DATA TO PROCESS:
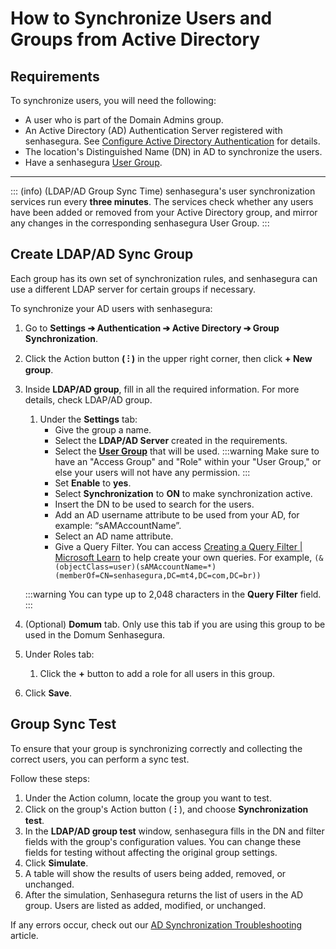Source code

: # How to Synchronize Users and Groups from Active Directory

## **Requirements**

To synchronize users, you will need the following:

- A user who is part of the Domain Admins group.
- An Active Directory (AD) Authentication Server registered with senhasegura. See [Configure Active Directory Authentication](https://docs.senhasegura.io/v3-32/docs/configure-active-directory-authentication) for details.
- The location's Distinguished Name (DN) in AD to synchronize the users.
- Have a senhasegura [User Group](/v3-32/docs/administration-user-groups).

* * *

::: (info) (LDAP/AD Group Sync Time)
senhasegura's user synchronization services run every **three minutes**. The services check whether any users have been added or removed from your Active Directory group, and mirror any changes in the corresponding senhasegura User Group.
:::

## Create LDAP/AD Sync Group

Each group has its own set of synchronization rules, and senhasegura can use a different LDAP server for certain groups if necessary.

To synchronize your AD users with senhasegura:

1. Go to **Settings ➔ Authentication ➔ Active Directory ➔ Group Synchronization**.
2. Click the Action button **( ⁝ )** in the upper right corner, then click **+ New group**.
3. Inside **LDAP/AD group**, fill in all the required information. For more details, check LDAP/AD group.
    1. Under the **Settings** tab:
        - Give the group a name.
        - Select the **LDAP/AD Server** created in the requirements.
        - Select the **[User Group](/v3-32/docs/administration-user-groups)** that will be used.
     :::warning
    Make sure to have an "Access Group" and "Role" within your "User Group," or else your users will not have any permission.
    :::
        - Set **Enable** to **yes**.
        - Select **Synchronization** to **ON** to make synchronization active.
        - Insert the DN to be used to search for the users.
        - Add an AD username attribute to be used from your AD, for example: “sAMAccountName”.
        - Select an AD name attribute.
        - Give a Query Filter. You can access [Creating a Query Filter | Microsoft Learn](https://learn.microsoft.com/en-us/windows/win32/ad/creating-a-query-filter)  to help create your own queries. For example, `(&(objectClass=user)(sAMAccountName=*)(memberOf=CN=senhasegura,DC=mt4,DC=com,DC=br))`

     :::warning
    You can type up to 2,048 characters in the **Query Filter** field.
    :::
4. (Optional) **Domum** tab. Only use this tab if you are using this group to be used in the Domum Senhasegura.
5. Under Roles tab:
    1. Click the **+** button to add a role for all users in this group.
6. Click **Save**.


## Group Sync Test

To ensure that your group is synchronizing correctly and collecting the correct users, you can perform a sync test.

Follow these steps:

1. Under the Action column, locate the group you want to test.
2. Click on the group's Action button ( **⁝** ), and choose **Synchronization test**.
3. In the **LDAP/AD group test** window, senhasegura fills in the DN and filter fields with the group's configuration values. You can change these fields for testing without affecting the original group settings.
4. Click **Simulate**.
5. A table will show the results of users being added, removed, or unchanged.
6. After the simulation, Senhasegura returns the list of users in the AD group. Users are listed as added, modified, or unchanged.

If any errors occur, check out our [AD Synchronization Troubleshooting](/v3-32/docs/user-management-troubleshooting) article.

WHAT IS BEING ASKED: Copy the lines above exactly. Do not include pictures.

RESULT OF THE TASK:
Source code

: # How to Synchronize Users and Groups from Active Directory

## **Requirements**

To synchronize users, you will need the following:

- A user who is part of the Domain Admins group.
- An Active Directory (AD) Authentication Server registered with senhasegura. See [Configure Active Directory Authentication](https://docs.senhasegura.io/v3-32/docs/configure-active-directory-authentication) for details.
- The location's Distinguished Name (DN) in AD to synchronize the users.
- Have a senhasegura [User Group](/v3-32/docs/administration-user-groups).

* * *

::: (info) (LDAP/AD Group Sync Time)
senhasegura's user synchronization services run every **three minutes**. The services check whether any users have been added or removed from your Active Directory group, and mirror any changes in the corresponding senhasegura User Group.
:::

## Create LDAP/AD Sync Group

Each group has its own set of synchronization rules, and senhasegura can use a different LDAP server for certain groups if necessary.

To synchronize your AD users with senhasegura:

1. Go to **Settings ➔ Authentication ➔ Active Directory ➔ Group Synchronization**.
2. Click the Action button **( ⁝ )** in the upper right corner, then click **+ New group**.
3. Inside **LDAP/AD group**, fill in all the required information. For more details, check LDAP/AD group.
    1. Under the **Settings** tab:
        - Give the group a name.
        - Select the **LDAP/AD Server** created in the requirements.
        - Select the **[User Group](/v3-32/docs/administration-user-groups)** that will be used.
     :::warning
    Make sure to have an "Access Group" and "Role" within your "User Group," or else your users will not have any permission.
    :::
        - Set **Enable** to **yes**.
        - Select **Synchronization** to **ON** to make synchronization active.
        - Insert the DN to be used to search for the users.
        - Add an AD username attribute to be used from your AD, for example: “sAMAccountName”.
        - Select an AD name attribute.
        - Give a Query Filter. You can access [Creating a Query Filter | Microsoft Learn](https://learn.microsoft.com/en-us/windows/win32/ad/creating-a-query-filter)  to help create your own queries. For example, `(&(objectClass=user)(sAMAccountName=*)(memberOf=CN=senhasegura,DC=mt4,DC=com,DC=br))`

     :::warning
    You can type up to 2,048 characters in the **Query Filter** field.
    :::
4. (Optional) **Domum** tab. Only use this tab if you are using this group to be used in the Domum Senhasegura.
5. Under Roles tab:
    1. Click the **+** button to add a role for all users in this group.
6. Click **Save**.


## Group Sync Test

To ensure that your group is synchronizing correctly and collecting the correct users, you can perform a sync test.

Follow these steps:

1. Under the Action column, locate the group you want to test.
2. Click on the group's Action button ( **⁝** ), and choose **Synchronization test**.
3. In the **LDAP/AD group test** window, senhasegura fills in the DN and filter fields with the group's configuration values. You can change these fields for testing without affecting the original group settings.
4. Click **Simulate**.
5. A table will show the results of users being added, removed, or unchanged.
6. After the simulation, Senhasegura returns the list of users in the AD group. Users are listed as added, modified, or unchanged.

If any errors occur, check out our [AD Synchronization Troubleshooting](/v3-32/docs/user-management-troubleshooting) article.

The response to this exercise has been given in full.